Ils sont dans la navette spatiale avec cellulaire, laptop et iPod. Maintenant
tout enfant est équipé comme s'il travaillait à la NASA. Quand il arrive à
l'école, il a déjà chatté, pris ses courriels, écouté son iPod, parlé au
cellulaire. Quand il rentre dans la classe, c'est un retour en arrière. On sait
que le cerveau humain s'est modifié quand l'homme a découvert le feu, quand il a
inventé la roue. Mais personne ne s'est rendu compte que depuis 15 ans toutes
les machines qui sont utilisées font qu'il y a des parties du cerveau qui
fonctionnent moins. On continue à concocter des réformes comme si c'était le
même genre de cerveaux qu'avant. C'est un désastre, c'est une bombe qui va
exploser.
Au fil de
ces trente dernières années, comment tes exigences comme professeur ont-elles
changé ?
Avant, on
demandait un travail de session de 12 pages. Maintenant, une analyse littéraire,
c'est 750 mots. Trois paragraphes, trois idées principales (oublie les idées
secondaires)... Le tiers de la classe me donne ça exactement, un tiers me le
donne à moitié et un tiers ne me le donne pas du tout. Il y a dix ans, mes
élèves faisaient leur propre page titre. Maintenant, je fais la page titre et
ils doivent la compléter. Mais même ça, un tiers de la classe n'arrive pas à le
faire ! Un élève qui entre au collégial de nos jours, il faut lui enseigner ce
qu'est un livre. «Il y a une page couverture. Il y a deux noms. Il ne faut pas
confondre le nom de l'auteur (Molière) et le titre du livre (Don
Juan)».
Lucien, tu
me racontes ça et je suis convaincue que tu en rajoutes. Tu exagères
?
Je te le jure
! C'est aussi simpliste que ça. Il faut que je leur explique «recto verso» ! Et
«simple interligne». T'es obligé de leur montrer tout ça parce qu'ils sont
toujours sur des machines. Les feuilles, les cahiers, c'est archaïque pour eux.
Il y a un immense problème.
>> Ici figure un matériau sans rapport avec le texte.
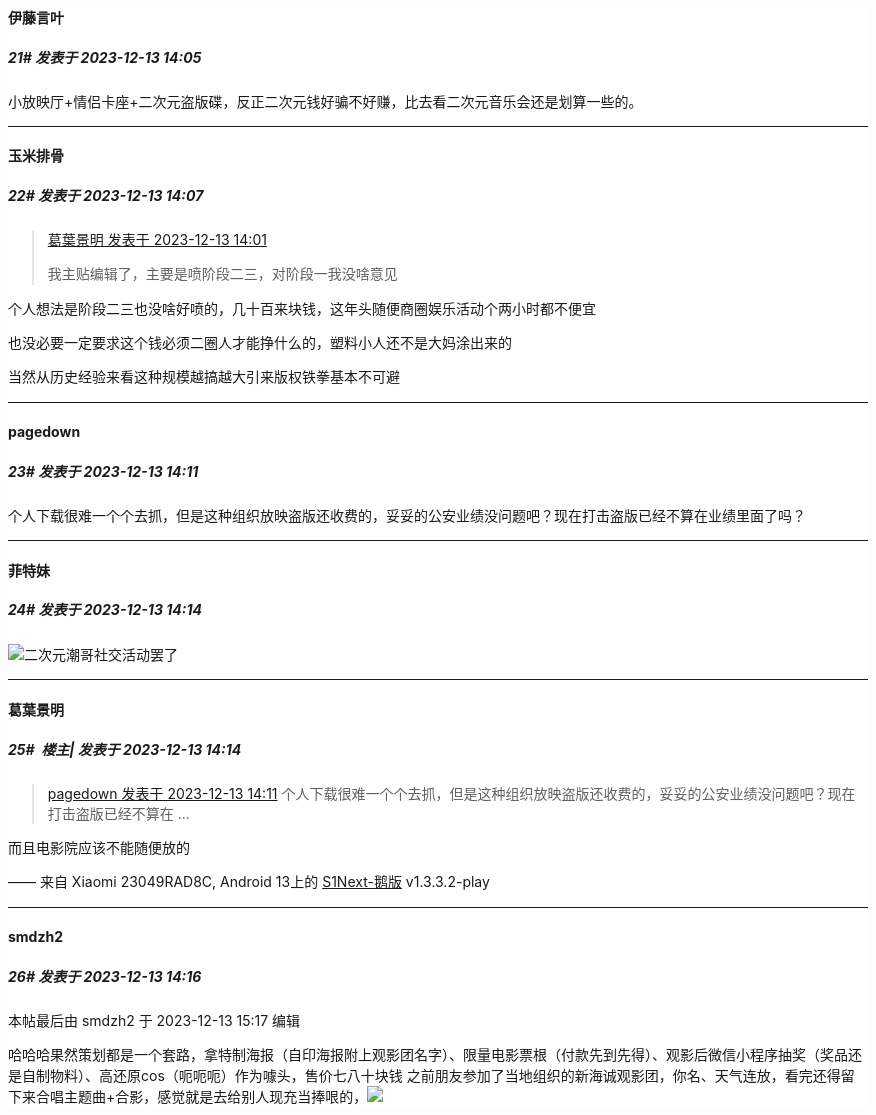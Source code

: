 ####  伊藤言叶  
##### 21#       发表于 2023-12-13 14:05

小放映厅+情侣卡座+二次元盗版碟，反正二次元钱好骗不好赚，比去看二次元音乐会还是划算一些的。

*****

####  玉米排骨  
##### 22#       发表于 2023-12-13 14:07

<blockquote><a href="httphttps://bbs.saraba1st.com/2b/forum.php?mod=redirect&amp;goto=findpost&amp;pid=63314917&amp;ptid=2163977" target="_blank">葛葉景明 发表于 2023-12-13 14:01</a>

我主贴编辑了，主要是喷阶段二三，对阶段一我没啥意见</blockquote>
个人想法是阶段二三也没啥好喷的，几十百来块钱，这年头随便商圈娱乐活动个两小时都不便宜

也没必要一定要求这个钱必须二圈人才能挣什么的，塑料小人还不是大妈涂出来的

当然从历史经验来看这种规模越搞越大引来版权铁拳基本不可避

*****

####  pagedown  
##### 23#       发表于 2023-12-13 14:11

个人下载很难一个个去抓，但是这种组织放映盗版还收费的，妥妥的公安业绩没问题吧？现在打击盗版已经不算在业绩里面了吗？

*****

####  菲特妹  
##### 24#       发表于 2023-12-13 14:14

<img src="https://static.saraba1st.com/image/smiley/face2017/037.png" referrerpolicy="no-referrer">二次元潮哥社交活动罢了

*****

####  葛葉景明  
##### 25#         楼主| 发表于 2023-12-13 14:14

<blockquote><a href="httphttps://bbs.saraba1st.com/2b/forum.php?mod=redirect&amp;goto=findpost&amp;pid=63315012&amp;ptid=2163977" target="_blank">pagedown 发表于 2023-12-13 14:11</a>
个人下载很难一个个去抓，但是这种组织放映盗版还收费的，妥妥的公安业绩没问题吧？现在打击盗版已经不算在 ...</blockquote>
而且电影院应该不能随便放的

—— 来自 Xiaomi 23049RAD8C, Android 13上的 [S1Next-鹅版](https://github.com/ykrank/S1-Next/releases) v1.3.3.2-play

*****

####  smdzh2  
##### 26#       发表于 2023-12-13 14:16

 本帖最后由 smdzh2 于 2023-12-13 15:17 编辑 

哈哈哈果然策划都是一个套路，拿特制海报（自印海报附上观影团名字）、限量电影票根（付款先到先得）、观影后微信小程序抽奖（奖品还是自制物料）、高还原cos（呃呃呃）作为噱头，售价七八十块钱
之前朋友参加了当地组织的新海诚观影团，你名、天气连放，看完还得留下来合唱主题曲+合影，感觉就是去给别人现充当捧哏的，<img src="https://static.saraba1st.com/image/smiley/face2017/067.png" referrerpolicy="no-referrer">
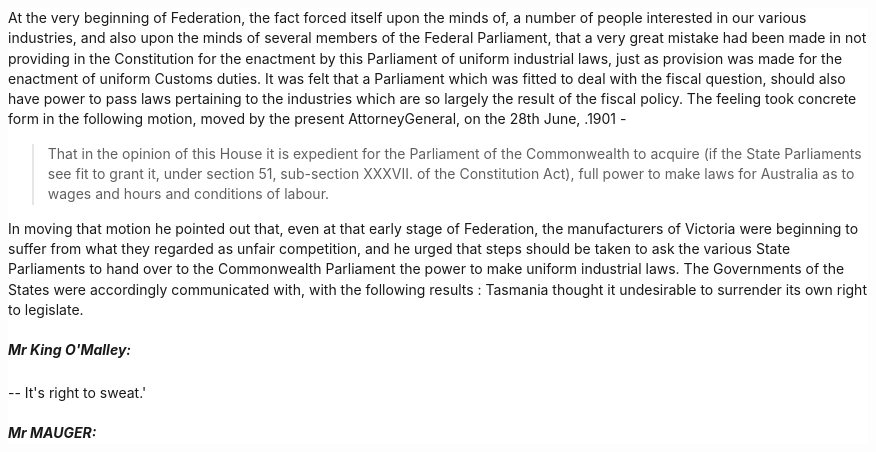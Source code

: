 At the very beginning of Federation, the fact forced itself upon the minds of, a number of people interested in our various industries, and also upon the minds of several members of the Federal Parliament, that a very great mistake had been made in not providing in the Constitution for the enactment by this Parliament of uniform industrial laws, just as provision was made for the enactment of uniform Customs duties. It was felt that a Parliament which was fitted to deal with the fiscal question, should also have power to pass laws pertaining to the industries which are so largely the result of the fiscal policy. The feeling took concrete form in the following motion, moved by the present AttorneyGeneral, on the 28th June, .1901 - 

  >That in the opinion of this House it is expedient for the Parliament of the  Commonwealth  to acquire (if the State Parliaments see fit to grant it, under section 51, sub-section XXXVII. of the Constitution Act), full power to make laws for Australia as to wages and hours and conditions of labour. 

In moving that motion he pointed out that, even at that early stage of Federation, the manufacturers of Victoria were beginning to suffer from what they regarded as unfair competition, and he urged that steps should be taken to ask the various State Parliaments to hand over to the Commonwealth Parliament the power to make uniform industrial laws. The Governments of the States were accordingly communicated with, with the following results : Tasmania thought it undesirable to surrender its own right to legislate. 

##### Mr King O'Malley:

-- It's right to sweat.' 

##### Mr MAUGER:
Une année, pour m'amuser, j'ai fourni un Q-tip avec
mon plan de cours. J'ai dit à mes étudiants : «Vous avez les oreilles propres et
vous entendez. Mais vous n'écoutez pas ! Parce que je ne parle pas comme vos
machines....» C'est fini le prof qui parle avec des élèves qui prennent des
notes. Le seuil de tolérance est de 12 minutes. Après, tu dois t'arrêter pour
faire un exercice. C'est tellement aberrant ! Il y a des profs qui n'écrivent
même plus au tableau, c'est une perte de temps, les étudiants ne sont pas
capables de suivre ! Ils donnent un texte à leurs étudiants et ils le lisent
ensemble. Chaque prof a sa stratégie pour être «compris». Bientôt on va se
battre juste pour être "entendu".
On a
beaucoup parlé récemment de l'évaluation des professeurs. Qu'en penses-tu
?
Je suis
d'accord qu'on évalue les profs. Mais ce qu'on propose, c'est toujours des
évaluations de terroriste ! C'est les élèves, les cancres, qui vont évaluer les
profs ? Voyons donc ! Comment un élève qui ne sait pas ce que signifie «recto
verso», ou «simple interligne» peut-il évaluer si son prof a bien enseigné une
analyse littéraire ? Comment un élève qui a été expulsé de sa classe pour des
raisons qui lui paraissent aberrantes (son cellulaire a sonné trois fois de
suite) peut-il être crédible dans une évaluation ? Dans une classe, tu as un
tiers assez fort, un tiers qui se débrouille, et un tiers qui n'a pas sa place.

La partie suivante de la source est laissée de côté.